Fully vaccinated Canadians and permanent residents will soon be able to return to Canada without a mandatory quarantine.
The first stage in loosening the border restrictions that have been in place for 15 months will begin at 11:59 p.m. eastern time on July 5.
Those travelers must have two doses of a vaccine approved by Health Canada, provide a negative COVID-19 test from 72 hours before arrival, take a second test upon arrival, and have a quarantine plan in the event the arrival test comes back positive.
All others will still have to stay in hotel quarantine for up to three days pending a negative arrival test, and then quarantine at home for the remainder of the 14-day period.
Children who aren’t vaccinated will be able to return home with their parents, but must quarantine there for two weeks and take a second test eight days after arriving home.
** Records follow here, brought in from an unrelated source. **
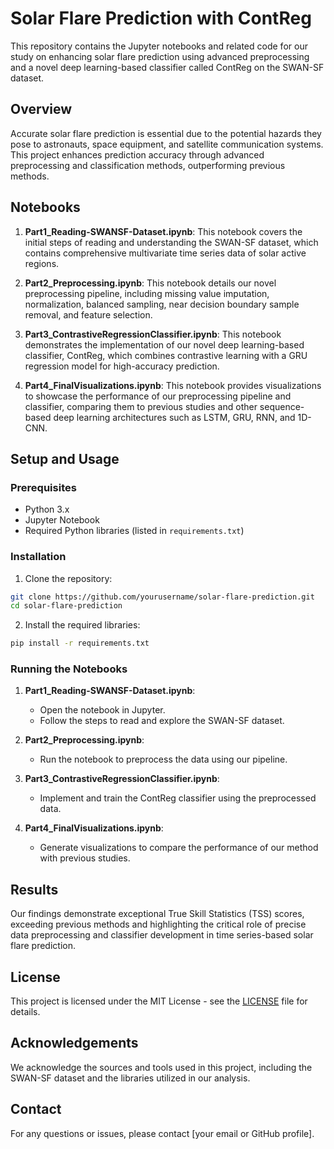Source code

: 
# Solar Flare Prediction with ContReg

This repository contains the Jupyter notebooks and related code for our study on enhancing solar flare prediction using advanced preprocessing and a novel deep learning-based classifier called ContReg on the SWAN-SF dataset.

## Overview

Accurate solar flare prediction is essential due to the potential hazards they pose to astronauts, space equipment, and satellite communication systems. This project enhances prediction accuracy through advanced preprocessing and classification methods, outperforming previous methods.

## Notebooks

1. **Part1_Reading-SWANSF-Dataset.ipynb**: This notebook covers the initial steps of reading and understanding the SWAN-SF dataset, which contains comprehensive multivariate time series data of solar active regions.

2. **Part2_Preprocessing.ipynb**: This notebook details our novel preprocessing pipeline, including missing value imputation, normalization, balanced sampling, near decision boundary sample removal, and feature selection.

3. **Part3_ContrastiveRegressionClassifier.ipynb**: This notebook demonstrates the implementation of our novel deep learning-based classifier, ContReg, which combines contrastive learning with a GRU regression model for high-accuracy prediction.

4. **Part4_FinalVisualizations.ipynb**: This notebook provides visualizations to showcase the performance of our preprocessing pipeline and classifier, comparing them to previous studies and other sequence-based deep learning architectures such as LSTM, GRU, RNN, and 1D-CNN.

## Setup and Usage

### Prerequisites

- Python 3.x
- Jupyter Notebook
- Required Python libraries (listed in `requirements.txt`)

### Installation

1. Clone the repository:

```bash
git clone https://github.com/yourusername/solar-flare-prediction.git
cd solar-flare-prediction
```

2. Install the required libraries:

```bash
pip install -r requirements.txt
```

### Running the Notebooks

1. **Part1_Reading-SWANSF-Dataset.ipynb**:
   - Open the notebook in Jupyter.
   - Follow the steps to read and explore the SWAN-SF dataset.

2. **Part2_Preprocessing.ipynb**:
   - Run the notebook to preprocess the data using our pipeline.

3. **Part3_ContrastiveRegressionClassifier.ipynb**:
   - Implement and train the ContReg classifier using the preprocessed data.

4. **Part4_FinalVisualizations.ipynb**:
   - Generate visualizations to compare the performance of our method with previous studies.

## Results

Our findings demonstrate exceptional True Skill Statistics (TSS) scores, exceeding previous methods and highlighting the critical role of precise data preprocessing and classifier development in time series-based solar flare prediction.

## License

This project is licensed under the MIT License - see the [LICENSE](LICENSE) file for details.

## Acknowledgements

We acknowledge the sources and tools used in this project, including the SWAN-SF dataset and the libraries utilized in our analysis.

## Contact

For any questions or issues, please contact [your email or GitHub profile].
Over the weekend the country hit an important target of having 75 per cent of its eligible population receive one dose and 20 per cent get two, providing the latter group with full protection against COVID-19.
Note from the Chamber:
This action applies ONLY to the Quarantine matter, nothing else has changed as far as the border being open and the ability to cross.
This limited action by Canada is welcome and will assist some North Country Canadians in accessing family and property in Canada. Though It is entirely separate from the bi-national extension of general border crossing restrictions to July 21, it certainly adds to calls for unilateral steps by the U.S. to begin expanding entry for Canadians, starting with access to family, property, boats, business interests and U.S. airports. We must not wait until July 21 to begin take reasonable unilateral steps.